Pubdate: Mon, 27 Aug 2001
Source: New York Times (NY)
Copyright: 2001 The New York Times Company
Contact:  http://www.nytimes.com/
Details: http://www.mapinc.org/media/298
Author: James Risen

ON TRIAL: FIGHTING DRUGS VS. FIGHTING DICTATORS

WASHINGTON, Aug. 26 - When the competing foreign policy objectives of 
federal agencies collide overseas, internal struggles often roil the 
cramped confines of an American embassy. But rarely do those testy 
little fights take on the bitterness, suspicion and prolonged legal 
wrangling that have marked the case of Richard Horn, a former agent 
of the Drug Enforcement Administration.

Mr. Horn, the drug agency's attache in Myanmar during the early 
1990's, says his home was illegally wiretapped in 1993, probably by 
the Central Intelligence Agency. A 54- year-old career D.E.A. agent 
who retired in December, Mr. Horn has sued both the C.I.A. station 
chief for Myanmar and the State Department's chief of mission at the 
embassy when he was there, seeking monetary damages for violations of 
his civil rights.

The government is defending both officials and has sought to dismiss 
his lawsuit, which the federal court, in the District of Columbia, 
has placed under seal. The suit has been stuck in court for seven 
years.

The facts are hotly disputed, and Mr. Horn's opponents say the 
wiretapping never happened. "There is absolutely nothing to it," said 
Franklin Huddle, Jr., who was the embassy chief of mission at the 
time.

Even so, the government has invoked a provision of the national 
security law known as the state-secrets privilege to prevent the 
disclosure of classified information in a civil lawsuit. A federal 
judge has approved the use of such privilege, and asked Mr. Horn's 
attorneys to explain how they can proceed without access to 
classified material.

Because the case is under seal, officials at the agencies involved 
say they are limited in what they can say about it. A drug agency 
spokesman declined comment. A State Department spokesman said, "It 
has always been our steadfast position that there is no merit" to the 
case. A spokeswoman for Central Intelligence said, "It's not the 
mission or part of its operations for the C.I.A. to surveil other 
U.S. officials or U.S. citizens at home or abroad."

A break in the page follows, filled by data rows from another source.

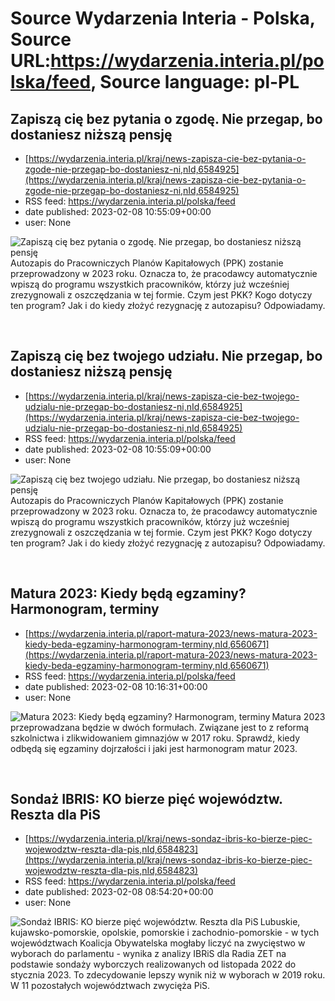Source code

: # Source Wydarzenia Interia - Polska, Source URL:https://wydarzenia.interia.pl/polska/feed, Source language: pl-PL

## Zapiszą cię bez pytania o zgodę. Nie przegap, bo dostaniesz niższą pensję
 - [https://wydarzenia.interia.pl/kraj/news-zapisza-cie-bez-pytania-o-zgode-nie-przegap-bo-dostaniesz-ni,nId,6584925](https://wydarzenia.interia.pl/kraj/news-zapisza-cie-bez-pytania-o-zgode-nie-przegap-bo-dostaniesz-ni,nId,6584925)
 - RSS feed: https://wydarzenia.interia.pl/polska/feed
 - date published: 2023-02-08 10:55:09+00:00
 - user: None

<p><a href="https://wydarzenia.interia.pl/kraj/news-zapisza-cie-bez-pytania-o-zgode-nie-przegap-bo-dostaniesz-ni,nId,6584925"><img align="left" alt="Zapiszą cię bez pytania o zgodę. Nie przegap, bo dostaniesz niższą pensję" src="https://i.iplsc.com/zapisza-cie-bez-pytania-o-zgode-nie-przegap-bo-dostaniesz-ni/00066QNJJ3V65A18-C321.jpg" /></a>Autozapis do Pracowniczych Planów Kapitałowych (PPK) zostanie przeprowadzony w 2023 roku. Oznacza to, że pracodawcy automatycznie wpiszą do programu wszystkich pracowników, którzy już wcześniej zrezygnowali z oszczędzania w tej formie. Czym jest PKK? Kogo dotyczy ten program? Jak i do kiedy złożyć rezygnację z autozapisu? Odpowiadamy.</p><br clear="all" />

## Zapiszą cię bez twojego udziału. Nie przegap, bo dostaniesz niższą pensję
 - [https://wydarzenia.interia.pl/kraj/news-zapisza-cie-bez-twojego-udzialu-nie-przegap-bo-dostaniesz-ni,nId,6584925](https://wydarzenia.interia.pl/kraj/news-zapisza-cie-bez-twojego-udzialu-nie-przegap-bo-dostaniesz-ni,nId,6584925)
 - RSS feed: https://wydarzenia.interia.pl/polska/feed
 - date published: 2023-02-08 10:55:09+00:00
 - user: None

<p><a href="https://wydarzenia.interia.pl/kraj/news-zapisza-cie-bez-twojego-udzialu-nie-przegap-bo-dostaniesz-ni,nId,6584925"><img align="left" alt="Zapiszą cię bez twojego udziału. Nie przegap, bo dostaniesz niższą pensję" src="https://i.iplsc.com/zapisza-cie-bez-twojego-udzialu-nie-przegap-bo-dostaniesz-ni/00066QNJJ3V65A18-C321.jpg" /></a>Autozapis do Pracowniczych Planów Kapitałowych (PPK) zostanie przeprowadzony w 2023 roku. Oznacza to, że pracodawcy automatycznie wpiszą do programu wszystkich pracowników, którzy już wcześniej zrezygnowali z oszczędzania w tej formie. Czym jest PKK? Kogo dotyczy ten program? Jak i do kiedy złożyć rezygnację z autozapisu? Odpowiadamy.</p><br clear="all" />

## Matura 2023: Kiedy będą egzaminy? Harmonogram, terminy
 - [https://wydarzenia.interia.pl/raport-matura-2023/news-matura-2023-kiedy-beda-egzaminy-harmonogram-terminy,nId,6560671](https://wydarzenia.interia.pl/raport-matura-2023/news-matura-2023-kiedy-beda-egzaminy-harmonogram-terminy,nId,6560671)
 - RSS feed: https://wydarzenia.interia.pl/polska/feed
 - date published: 2023-02-08 10:16:31+00:00
 - user: None

<p><a href="https://wydarzenia.interia.pl/raport-matura-2023/news-matura-2023-kiedy-beda-egzaminy-harmonogram-terminy,nId,6560671"><img align="left" alt="Matura 2023: Kiedy będą egzaminy? Harmonogram, terminy" src="https://i.iplsc.com/matura-2023-kiedy-beda-egzaminy-harmonogram-terminy/0002ASA7TYDYQSTR-C321.jpg" /></a>Matura 2023 przeprowadzana będzie w dwóch formułach. Związane jest to z reformą szkolnictwa i zlikwidowaniem gimnazjów w 2017 roku. Sprawdź, kiedy odbędą się egzaminy dojrzałości i jaki jest harmonogram matur 2023.</p><br clear="all" />

## Sondaż IBRIS: KO bierze pięć województw. Reszta dla PiS
 - [https://wydarzenia.interia.pl/kraj/news-sondaz-ibris-ko-bierze-piec-wojewodztw-reszta-dla-pis,nId,6584823](https://wydarzenia.interia.pl/kraj/news-sondaz-ibris-ko-bierze-piec-wojewodztw-reszta-dla-pis,nId,6584823)
 - RSS feed: https://wydarzenia.interia.pl/polska/feed
 - date published: 2023-02-08 08:54:20+00:00
 - user: None

<p><a href="https://wydarzenia.interia.pl/kraj/news-sondaz-ibris-ko-bierze-piec-wojewodztw-reszta-dla-pis,nId,6584823"><img align="left" alt="Sondaż IBRIS: KO bierze pięć województw. Reszta dla PiS " src="https://i.iplsc.com/sondaz-ibris-ko-bierze-piec-wojewodztw-reszta-dla-pis/000G86IHUI0IKD5K-C321.jpg" /></a>Lubuskie, kujawsko-pomorskie, opolskie, pomorskie i zachodnio-pomorskie - w tych województwach Koalicja Obywatelska mogłaby liczyć na zwycięstwo w wyborach do parlamentu - wynika z analizy IBRiS dla Radia ZET na podstawie sondaży wyborczych realizowanych od listopada 2022 do stycznia 2023. To zdecydowanie lepszy wynik niż w wyborach w 2019 roku.  W 11 pozostałych województwach zwycięża PiS. </p><br clear="all" />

The government's tactics have frustrated Mr. Horn and his lawyers.

"The extraordinary efforts they have taken to conceal the records and 
prevent discovery make their claims that no unlawful actions were 
taken against Mr. Horn very, very suspicious," said Janine Brookner, 
a former C.I.A. officer who represents Mr. Horn.

By the time Mr. Horn arrived in Myanmar in 1992, the United States 
had already become harshly critical of the government's record on 
democracy and human rights. Under pressure from Congress, American 
officials kept their distance.

But Myanmar, formerly Burma, was a leading producer of heroin, and 
the D.E.A. wanted to stem the flow of drugs. Mr. Horn says he felt 
that the only way he could do his job was to try to gain the 
cooperation of the government and tribal leaders involved in the drug 
trade.

But State Department officials felt that Mr. Horn, in his eagerness 
to do his job, was flouting policy guidelines. "You had foreign 
policy obligations running up against law enforcement obligations," 
said a former Clinton administration official who was involved in 
antidrug policy then. "You had human rights running up against 
counternarcotics."

In an August 1993 cable to the State Department, Mr. Huddle 
recommended a "nonpunitive" recall of Mr. Horn, though he sympathized 
with the difficulties Mr. Horn faced. "Rick is a hard-charging cop 
who just wants to get the job done as quickly and efficiently as 
possible," Mr. Huddle wrote.

Mr. Horn's complaint centers on an incident in August 1993, just as 
he was forced to leave Myanmar.

Late one night, Mr. Horn was talking to another drug agent, David B. 
Sikorra, about how Mr. Horn was being pushed out of the country. The 
next day, part of their conversation was quoted in a cable Mr. Huddle 
sent to Washington, which read: "Horn shows increasing signs of 
evident strain. Late last night, for example, he telephoned his 
junior agent to say that `I am bringing the whole D.E.A. operation 
down here. You will be leaving with me. . . . We'll all leave 
together.' "

Mr. Horn says the quotation is evidence that his phone was bugged.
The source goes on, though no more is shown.